If you have researched about replication enhancement, for sure you would have heard about this Parameter which is applicable for both snapshot agent and distribution agent.
I'm going to share some useful information regarding this parameter which you can leverage in your replication environment.
What is MaxBCPThread all about?
When used with the Snapshot Agent, MaxBCPThreads affects the time it takes to generate a snapshot.
When used with the Distribution Agent, MaxBCPThreads affects the time it takes to apply the snapshot at the Subscriber.
So this parameter will be useful to expedite the snapshot delivery process for a huge publication.
You might be aware that first step in replication is creating a snapshot (though there are ways to initialize replication without a snapshot). Snapshot process exports the schema, index, triggers and BCP Out the data from the articles (tables) part of the publication as flat files in the snapshot folder
If you look at the snapshot folder, you will see one file for an article for each of these categories (not limited to):
Tip: T-SQL to get the snapshot folder for the distributor:
DECLARE @distributorsrv sysname, @snapshotfolder nvarchar(255)EXEC sp_helpdistributor @distributor = @distributorsrv OUTPUT, @directory = @snapshotfolder OUTPUTSELECT @@SERVERNAME as 'Publisher', @distributorsrv AS 'Distributor' , @snapshotfolder AS 'Snapshot Folder for the distributor'
Now when you add -MaxBCPThreads 5 to your snapshot agent and run snapshot agent, there will be 10 BCP files created in the snapshot folder.
If you query sysprocesses during the snapshot generation, you will notice that all the threads spawned will show program name as Snapshot BCP thread #n for publication xxx
The value 5 here is just an example. Actual value should not exceed the number of processors in the publisher server that gives you a chance to try out multiple value to find the optimal value for your publication.
The number of BCP files generated is always 2 * MaxBCPThread value.
Now that we have mulitple BCP files, distribution agent can INSERT the data from these files in parallel, if you specify the MaxBCPThread value for the Distribution agent equal to the number of BCP files created by the snapshot agent. Specifying a high number for MaxBCPThreads can overburden the system, because the system must spend too much time managing threads. So make sure that this value does not exceed the number of processors in the Distributor and Subscriber while configuring for Distribution agent.

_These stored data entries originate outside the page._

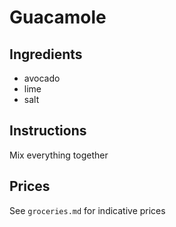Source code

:
# Guacamole
## Ingredients
* avocado
* lime 
* salt
## Instructions
Mix everything together

## Prices
See `groceries.md` for indicative prices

MaxBcpThreads must have a value greater than 0 and has no hard-coded upper limit.
The default is 2 times the number of processors, up to a maximum value of 8 which is calculated internally but the parameter passed will -MaxBCPThreads 1
Using more threads than the total number of articles provides no additional benefit.
When applying a snapshot that was generated at the Publisher using the concurrent snapshot option, one thread is used, regardless of the number you specify for MaxBcpThreads.
Some more suggestions to improve snapshot delivery process:
1. Pre-configure subscriber database with proper initial size so that we will not encounter autogrowth penalty (Remember Instant File Initiation is not applicable for LDF files). Rule of thumb is to set Database and Log files to the same size as of Publication database
2. Configure faster throughput disks where snapshot folder and subscriber database files are stored
3. Using a separate disk drive for the transaction log for all databases involved in replication
4. Running the Snapshot Agent only when necessary and at off-peak times
5. Placing the snapshot folder on a drive not used to store database or log files
6. Reducing the verbose level of replication agents to 0, except during initial testing, monitoring, or debugging
7. Specify UseInprocLoader for the distribution agent - Dist Agent will use the in process BULK INSERT operation, decreasing the amount of time taken to apply the snapshot. It is recommended that you test the performance gain using your publication because this parameter depends on the line quality & speed, available memory, number of articles in your publication etc.
This article is written with inputs from http://blogs.msdn.com/b/repltalk
SQL Server Support, Microsoft
Thanks for the tip. While upgrading a distributor databases from SQL2K to SQL2K8, I observed while delivering snapshots for a new publication that the distribution agent kept delivering the snapshot multiple times until it failed with an error complaining about not finding one of the replication stored procedures even though they were on the subscriber. The publications were removed and recreated on the SQL2K8 server with scripts and I only got this to work by manually re-creating the publication and adding articles.
Any idea what might be the cause of this?
By any chance, did you change the collation of the databases involved?
I didn't. We've always used SQL_LATIN1_GENERAL_CP1_CI_AS. It's the first time I've observed this behaviour even though I've done several upgrades similar to this.
Just to give a background, we upgraded from
SQL2K(Publisher) => SQL2K (Distributor) => SQL2K5 (subscriber)
SQL2K (Publisher) => SQL2K8R2 (Distributor) => SQL2K5 (Subscriber)